The German States’ New Role in EU Affairs

In Germany, the process of European integration has altered the balance of power between the executive and the legislature as well as the federal and state levels. This process has by and large worked to the detriment of parliaments and of the “Länder.” However, this balance of power is still forming in the wake of the 2009 EU Treaty – along with several rulings of the German Federal Constitutional Court (FCC). The 16 German state parliaments perceive the new provisions for subsidiarity control that are codified in the Lisbon Treaty and the FFC’s 2009 Lisbon ruling as a political opportunity to refresh their long-term call for enhanced legislative and control rights in European affairs. All state parliaments have introduced reforms regarding their rights vis-à-vis their state executives; while some reforms are fairly modest, reforms are quite ambitious in other states (e.g. in Bavaria and Baden-Wurttemberg). The presentation will address these reform processes in the German Länder parliaments. The first key question is whether and to what extent the state parliaments become effective law-makers and controllers in EU affairs. The second question is whether this state-level re-parliamentarization will diminish the democratic deficit of the European Union.
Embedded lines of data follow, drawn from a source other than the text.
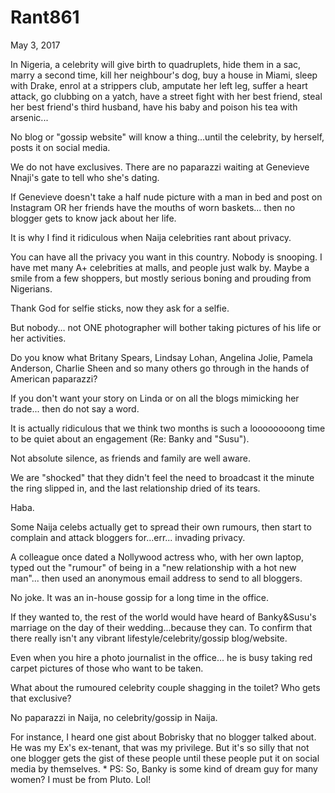 # Rant861


May 3, 2017

In Nigeria, a celebrity will give birth to quadruplets, hide them in a sac, marry a second time, kill her neighbour's dog, buy a house in Miami, sleep with Drake, enrol at a strippers club, amputate her left leg, suffer a heart attack, go clubbing on a yatch, have a street fight with her best friend, steal her best friend's third husband, have his baby and poison his tea with arsenic...

No blog or "gossip website" will know a thing...until the celebrity, by herself, posts it on social media. 

We do not have exclusives. There are no paparazzi waiting at Genevieve Nnaji's gate to tell who she's dating.

If Genevieve doesn't take a half nude picture with a man in bed and post on Instagram OR her friends have the mouths of worn baskets... then no blogger gets to know jack about her life.

It is why I find it ridiculous when Naija celebrities rant about privacy.

You can have all the privacy you want in this country. Nobody is snooping. I have met many A+ celebrities at malls, and people just walk by. Maybe a smile from a few shoppers, but mostly serious boning and prouding from Nigerians. 

Thank God for selfie sticks, now they ask for a selfie.

But nobody... not ONE photographer will bother taking pictures of his life or her activities.

Do you know what Britany Spears, Lindsay Lohan, Angelina Jolie, Pamela Anderson, Charlie Sheen and so many others go through in the hands of American paparazzi?

If you don't want your story on Linda or on all the blogs mimicking her trade... then do not say a word.

It is actually ridiculous that we think two months is such a loooooooong time to be quiet about an engagement (Re: Banky and "Susu").

Not absolute silence, as friends and family are well aware.

We are "shocked" that they didn't feel the need to broadcast it the minute the ring slipped in, and the last relationship dried of its tears.

Haba.

Some Naija celebs actually get to spread their own rumours, then start to complain and attack bloggers for...err... invading privacy.

A colleague once dated a Nollywood actress who, with her own laptop, typed out the "rumour" of being in a "new relationship with a hot new man"... then used an anonymous email address to send to all bloggers. 

No joke. It was an in-house gossip for a long time in the office.

If they wanted to, the rest of the world would have heard of Banky&Susu's marriage on the day of their wedding...because they can. To confirm that there really isn't any vibrant lifestyle/celebrity/gossip blog/website.

Even when you hire a photo journalist in the office... he is busy taking red carpet pictures of those who want to be taken.

What about the rumoured celebrity couple shagging in the toilet? Who gets that exclusive?

No paparazzi in Naija, no celebrity/gossip in Naija.

For instance, I heard one gist about Bobrisky that no blogger talked about. He was my Ex's ex-tenant, that was my privilege. But it's so silly that not one blogger gets the gist of these people until these people put it on social media by themselves. 
*
PS: So, Banky is some kind of dream guy for many women? I must be from Pluto. Lol!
Prof. Dr., Gabriele Abels is Jean Monnet Chair of European integration at the Institute of Political Science, University of Tuebingen, Germany, and director of the PRRIDE Jean Monnet Centre of Excellence. Her research interests are democracy and European integration, parliaments and the EU, regulatory agencies, food safety regulation and gender studies. From 2012-2015 she was president of the German political science association DVPW. Her recent publications include: Subnational Parliaments in the EU Multi-level Parliamentary System: Taking Stock of the Post-Lisbon Era (co-edited with Annegret Eppler; Piscataway, NJ: Transaction Publishers, 2015).